[LLVMdev] VLIW Ports

Tue Oct 25 11:59:23 PDT 2011

It seems to me that the concept of insn bundles or packets is needed 
with different characteristics, depending where it's used.

At early scheduling, when there may be no MachineInstruction objects 
yet, the data structure or annotation that's needed may be quite 
different from that needed at or near code generation and emission.  I 
think that what Sergei is talking about fits well with the former case, 
while Carlos' patch, which I'm still to examine, seems to fit well with 
the latter.

Since my focus is near the final phases of the compiler, Carlos' 
suggestion was more eloquent to me and seem to be a good starting point 
that I intend to investigate further.

One hesitation that I have about sub-classing though is that base-class 
objects may be destroyed and replaced by passes and thus the sub-class 
information may be lost.  This is not much of a problem at the final 
stages, when there are fewer passes to worry about, but it may be 
something difficult to control at early stages.

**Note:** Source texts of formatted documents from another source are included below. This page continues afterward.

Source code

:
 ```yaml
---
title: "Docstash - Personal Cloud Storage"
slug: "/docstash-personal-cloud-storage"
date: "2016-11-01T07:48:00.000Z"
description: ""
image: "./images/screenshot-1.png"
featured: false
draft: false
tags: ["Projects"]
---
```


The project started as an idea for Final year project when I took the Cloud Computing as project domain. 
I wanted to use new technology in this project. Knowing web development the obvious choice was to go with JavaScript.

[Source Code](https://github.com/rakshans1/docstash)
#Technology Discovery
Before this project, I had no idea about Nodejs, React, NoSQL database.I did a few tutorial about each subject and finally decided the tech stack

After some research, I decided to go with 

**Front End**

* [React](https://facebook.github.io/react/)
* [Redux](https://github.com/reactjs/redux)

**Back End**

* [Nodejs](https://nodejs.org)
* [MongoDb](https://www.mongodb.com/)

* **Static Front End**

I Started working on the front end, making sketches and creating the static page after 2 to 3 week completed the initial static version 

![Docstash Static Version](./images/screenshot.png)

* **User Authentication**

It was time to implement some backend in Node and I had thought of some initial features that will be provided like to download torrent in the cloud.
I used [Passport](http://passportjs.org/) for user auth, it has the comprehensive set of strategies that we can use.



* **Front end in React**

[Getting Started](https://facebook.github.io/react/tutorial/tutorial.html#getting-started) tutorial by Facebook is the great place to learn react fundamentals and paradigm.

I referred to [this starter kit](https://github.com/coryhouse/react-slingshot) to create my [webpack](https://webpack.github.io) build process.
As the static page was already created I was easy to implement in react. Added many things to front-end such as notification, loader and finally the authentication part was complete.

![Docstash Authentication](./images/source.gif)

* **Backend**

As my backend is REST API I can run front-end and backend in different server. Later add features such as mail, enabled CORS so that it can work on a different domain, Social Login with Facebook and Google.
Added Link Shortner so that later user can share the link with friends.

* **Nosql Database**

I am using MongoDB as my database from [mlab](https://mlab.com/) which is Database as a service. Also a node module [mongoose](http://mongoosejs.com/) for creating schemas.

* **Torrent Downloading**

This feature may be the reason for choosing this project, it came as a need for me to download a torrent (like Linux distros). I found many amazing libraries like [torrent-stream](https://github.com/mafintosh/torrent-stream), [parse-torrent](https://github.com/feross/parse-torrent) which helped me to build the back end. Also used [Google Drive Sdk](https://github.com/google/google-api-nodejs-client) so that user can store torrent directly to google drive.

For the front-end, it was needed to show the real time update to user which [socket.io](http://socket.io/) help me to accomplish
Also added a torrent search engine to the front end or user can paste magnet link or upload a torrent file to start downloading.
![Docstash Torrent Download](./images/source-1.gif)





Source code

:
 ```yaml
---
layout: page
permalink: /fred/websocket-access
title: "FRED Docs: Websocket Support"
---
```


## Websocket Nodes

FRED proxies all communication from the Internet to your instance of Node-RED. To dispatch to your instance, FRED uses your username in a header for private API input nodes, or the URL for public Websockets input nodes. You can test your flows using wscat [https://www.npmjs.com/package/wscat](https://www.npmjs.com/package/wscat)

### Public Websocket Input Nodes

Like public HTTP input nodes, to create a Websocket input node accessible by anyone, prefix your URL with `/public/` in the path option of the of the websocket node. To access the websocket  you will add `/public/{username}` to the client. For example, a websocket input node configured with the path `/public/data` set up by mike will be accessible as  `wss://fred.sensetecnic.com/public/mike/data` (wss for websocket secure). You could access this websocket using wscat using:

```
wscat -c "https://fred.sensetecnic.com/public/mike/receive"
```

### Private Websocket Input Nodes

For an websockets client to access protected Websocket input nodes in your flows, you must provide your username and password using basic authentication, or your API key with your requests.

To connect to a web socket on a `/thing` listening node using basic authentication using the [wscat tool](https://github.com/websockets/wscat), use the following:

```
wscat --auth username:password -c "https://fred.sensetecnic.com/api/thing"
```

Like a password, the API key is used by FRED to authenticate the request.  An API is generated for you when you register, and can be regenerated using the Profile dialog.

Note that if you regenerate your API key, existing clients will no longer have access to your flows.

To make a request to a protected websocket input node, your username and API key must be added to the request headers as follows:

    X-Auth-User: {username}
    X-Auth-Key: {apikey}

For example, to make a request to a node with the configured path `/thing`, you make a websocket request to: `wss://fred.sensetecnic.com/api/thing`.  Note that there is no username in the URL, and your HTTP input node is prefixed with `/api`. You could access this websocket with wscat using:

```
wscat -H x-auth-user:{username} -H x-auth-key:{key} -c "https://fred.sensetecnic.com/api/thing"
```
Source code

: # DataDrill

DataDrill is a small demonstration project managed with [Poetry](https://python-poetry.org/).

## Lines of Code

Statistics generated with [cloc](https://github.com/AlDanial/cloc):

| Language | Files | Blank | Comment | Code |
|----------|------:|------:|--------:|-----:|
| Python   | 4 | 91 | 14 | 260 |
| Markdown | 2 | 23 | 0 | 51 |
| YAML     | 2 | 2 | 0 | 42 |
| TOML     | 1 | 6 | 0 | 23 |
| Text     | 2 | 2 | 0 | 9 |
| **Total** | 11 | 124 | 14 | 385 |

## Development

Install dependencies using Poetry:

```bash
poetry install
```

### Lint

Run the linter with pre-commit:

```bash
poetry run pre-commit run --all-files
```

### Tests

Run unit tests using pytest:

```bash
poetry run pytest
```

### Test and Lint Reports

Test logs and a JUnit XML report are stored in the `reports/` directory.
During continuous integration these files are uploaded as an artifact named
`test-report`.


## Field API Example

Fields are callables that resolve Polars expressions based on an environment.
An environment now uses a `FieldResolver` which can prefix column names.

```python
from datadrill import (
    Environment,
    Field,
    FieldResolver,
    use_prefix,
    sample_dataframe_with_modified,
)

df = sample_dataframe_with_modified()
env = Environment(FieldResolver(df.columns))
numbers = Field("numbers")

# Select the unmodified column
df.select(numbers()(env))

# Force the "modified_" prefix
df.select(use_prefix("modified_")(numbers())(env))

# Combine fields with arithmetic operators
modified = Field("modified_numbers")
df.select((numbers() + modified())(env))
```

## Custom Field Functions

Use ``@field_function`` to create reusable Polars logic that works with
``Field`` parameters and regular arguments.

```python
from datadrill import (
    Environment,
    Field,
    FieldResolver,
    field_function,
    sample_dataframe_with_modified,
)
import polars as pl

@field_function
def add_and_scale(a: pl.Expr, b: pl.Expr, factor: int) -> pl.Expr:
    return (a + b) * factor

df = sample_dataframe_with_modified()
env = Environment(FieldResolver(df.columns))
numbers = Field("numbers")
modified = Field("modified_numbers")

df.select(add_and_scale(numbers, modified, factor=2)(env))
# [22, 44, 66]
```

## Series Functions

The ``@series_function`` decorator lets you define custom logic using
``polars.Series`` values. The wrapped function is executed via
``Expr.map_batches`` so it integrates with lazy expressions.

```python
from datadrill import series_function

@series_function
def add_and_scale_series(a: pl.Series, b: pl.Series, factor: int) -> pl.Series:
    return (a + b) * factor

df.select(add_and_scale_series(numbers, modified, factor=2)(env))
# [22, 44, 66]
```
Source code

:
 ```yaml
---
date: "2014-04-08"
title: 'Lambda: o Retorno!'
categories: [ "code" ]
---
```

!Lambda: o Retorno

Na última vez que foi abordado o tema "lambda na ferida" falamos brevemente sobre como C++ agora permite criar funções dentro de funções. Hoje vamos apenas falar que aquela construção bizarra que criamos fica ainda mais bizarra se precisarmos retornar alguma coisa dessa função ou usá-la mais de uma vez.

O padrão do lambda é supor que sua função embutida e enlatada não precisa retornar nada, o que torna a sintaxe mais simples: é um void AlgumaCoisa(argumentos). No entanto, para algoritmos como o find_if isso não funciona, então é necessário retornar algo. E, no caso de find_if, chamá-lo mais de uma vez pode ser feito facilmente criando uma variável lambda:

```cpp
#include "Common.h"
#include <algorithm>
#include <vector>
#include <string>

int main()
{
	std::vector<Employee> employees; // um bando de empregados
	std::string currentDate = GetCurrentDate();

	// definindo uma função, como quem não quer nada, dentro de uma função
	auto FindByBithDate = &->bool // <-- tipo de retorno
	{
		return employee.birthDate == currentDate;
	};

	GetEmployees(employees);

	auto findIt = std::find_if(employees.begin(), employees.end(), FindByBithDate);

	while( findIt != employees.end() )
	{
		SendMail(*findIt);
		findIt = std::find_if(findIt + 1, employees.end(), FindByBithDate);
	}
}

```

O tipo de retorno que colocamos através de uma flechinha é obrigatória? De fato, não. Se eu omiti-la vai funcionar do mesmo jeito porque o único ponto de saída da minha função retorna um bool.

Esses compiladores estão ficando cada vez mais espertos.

Having said this, if indeed the bundling of insns is done differently at 
different stages, while I would be comfortable sub-classing MI, provided 
that the life-time of the bundle used for scheduling is relatively 
short, it could be OK too.

However, if different bundling representations are used, later 
scheduling would have to understand both representations.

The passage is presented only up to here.